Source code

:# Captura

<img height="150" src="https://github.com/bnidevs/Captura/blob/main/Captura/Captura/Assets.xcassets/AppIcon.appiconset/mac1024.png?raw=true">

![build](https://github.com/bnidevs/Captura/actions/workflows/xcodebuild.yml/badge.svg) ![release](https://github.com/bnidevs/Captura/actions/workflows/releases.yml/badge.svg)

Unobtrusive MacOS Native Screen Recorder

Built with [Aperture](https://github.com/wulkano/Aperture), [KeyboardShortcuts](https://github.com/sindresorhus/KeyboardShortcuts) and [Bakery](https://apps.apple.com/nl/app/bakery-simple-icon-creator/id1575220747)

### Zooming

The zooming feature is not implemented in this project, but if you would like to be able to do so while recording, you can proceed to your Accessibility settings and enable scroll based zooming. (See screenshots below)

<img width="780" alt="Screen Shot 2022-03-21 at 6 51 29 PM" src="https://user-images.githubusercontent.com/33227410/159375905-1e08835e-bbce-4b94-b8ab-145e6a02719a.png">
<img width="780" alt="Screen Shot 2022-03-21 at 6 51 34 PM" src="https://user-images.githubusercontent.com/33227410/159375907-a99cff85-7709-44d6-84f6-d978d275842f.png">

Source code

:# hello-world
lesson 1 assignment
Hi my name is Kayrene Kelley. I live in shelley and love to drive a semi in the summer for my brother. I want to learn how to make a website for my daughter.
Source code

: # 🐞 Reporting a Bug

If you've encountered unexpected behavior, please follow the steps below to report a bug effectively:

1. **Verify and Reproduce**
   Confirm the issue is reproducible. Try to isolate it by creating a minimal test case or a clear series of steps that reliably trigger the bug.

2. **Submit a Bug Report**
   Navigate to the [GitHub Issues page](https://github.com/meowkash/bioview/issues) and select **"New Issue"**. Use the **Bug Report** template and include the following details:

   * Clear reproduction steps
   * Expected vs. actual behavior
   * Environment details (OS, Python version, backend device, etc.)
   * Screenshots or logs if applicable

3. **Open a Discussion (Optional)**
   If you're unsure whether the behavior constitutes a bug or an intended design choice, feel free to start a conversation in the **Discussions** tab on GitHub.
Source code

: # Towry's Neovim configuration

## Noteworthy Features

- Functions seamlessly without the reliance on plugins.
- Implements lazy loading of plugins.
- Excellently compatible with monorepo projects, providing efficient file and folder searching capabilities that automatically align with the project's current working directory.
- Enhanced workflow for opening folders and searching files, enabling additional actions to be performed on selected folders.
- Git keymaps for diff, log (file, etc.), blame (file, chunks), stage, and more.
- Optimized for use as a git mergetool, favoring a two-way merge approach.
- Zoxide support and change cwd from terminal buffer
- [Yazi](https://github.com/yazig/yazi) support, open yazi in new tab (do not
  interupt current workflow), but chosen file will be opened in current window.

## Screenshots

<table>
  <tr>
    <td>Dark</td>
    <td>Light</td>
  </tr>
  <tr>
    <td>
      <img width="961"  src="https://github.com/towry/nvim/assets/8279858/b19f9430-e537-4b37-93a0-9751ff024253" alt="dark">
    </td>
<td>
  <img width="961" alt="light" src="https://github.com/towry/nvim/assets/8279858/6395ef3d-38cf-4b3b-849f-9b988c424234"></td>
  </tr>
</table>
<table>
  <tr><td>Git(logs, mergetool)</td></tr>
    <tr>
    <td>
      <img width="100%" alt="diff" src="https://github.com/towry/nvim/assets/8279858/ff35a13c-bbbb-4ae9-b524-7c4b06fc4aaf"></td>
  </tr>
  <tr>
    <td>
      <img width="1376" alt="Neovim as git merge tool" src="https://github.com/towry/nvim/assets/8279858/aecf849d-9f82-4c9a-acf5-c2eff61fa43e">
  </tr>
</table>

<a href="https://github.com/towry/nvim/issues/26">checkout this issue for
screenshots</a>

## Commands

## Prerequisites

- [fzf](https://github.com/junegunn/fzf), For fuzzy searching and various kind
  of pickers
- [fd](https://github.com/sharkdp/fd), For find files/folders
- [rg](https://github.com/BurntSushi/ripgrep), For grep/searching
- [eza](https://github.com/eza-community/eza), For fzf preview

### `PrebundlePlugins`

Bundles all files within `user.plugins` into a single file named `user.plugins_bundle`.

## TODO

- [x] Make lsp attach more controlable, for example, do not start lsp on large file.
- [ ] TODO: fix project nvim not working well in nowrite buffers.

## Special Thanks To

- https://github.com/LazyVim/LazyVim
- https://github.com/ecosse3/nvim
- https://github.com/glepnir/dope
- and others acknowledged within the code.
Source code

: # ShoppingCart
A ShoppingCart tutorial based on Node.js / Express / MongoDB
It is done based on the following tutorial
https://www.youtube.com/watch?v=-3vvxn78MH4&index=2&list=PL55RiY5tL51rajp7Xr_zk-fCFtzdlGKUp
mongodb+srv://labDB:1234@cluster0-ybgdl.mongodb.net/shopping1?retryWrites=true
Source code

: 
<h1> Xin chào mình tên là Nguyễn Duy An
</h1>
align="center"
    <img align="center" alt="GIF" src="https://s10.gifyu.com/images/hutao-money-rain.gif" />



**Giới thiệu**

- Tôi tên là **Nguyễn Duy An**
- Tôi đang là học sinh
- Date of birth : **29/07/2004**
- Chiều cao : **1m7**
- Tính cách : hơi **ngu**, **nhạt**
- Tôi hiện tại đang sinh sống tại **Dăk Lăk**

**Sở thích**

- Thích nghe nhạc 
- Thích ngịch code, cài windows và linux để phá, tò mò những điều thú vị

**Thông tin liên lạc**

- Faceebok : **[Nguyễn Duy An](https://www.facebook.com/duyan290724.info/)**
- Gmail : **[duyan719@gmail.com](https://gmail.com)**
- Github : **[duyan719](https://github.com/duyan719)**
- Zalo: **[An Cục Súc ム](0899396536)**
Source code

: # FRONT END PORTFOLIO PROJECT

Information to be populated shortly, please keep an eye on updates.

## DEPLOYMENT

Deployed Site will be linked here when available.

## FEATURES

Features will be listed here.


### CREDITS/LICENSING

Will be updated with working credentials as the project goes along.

● ● ● ● ● ● ●

Find all the lines with "working" in the data and copy them.

▶ [Task response]:
- Excellently compatible with monorepo projects, providing efficient file and folder searching capabilities that automatically align with the project's current working directory.
- [ ] TODO: fix project nvim not working well in nowrite buffers.
Will be updated with working credentials as the project goes along.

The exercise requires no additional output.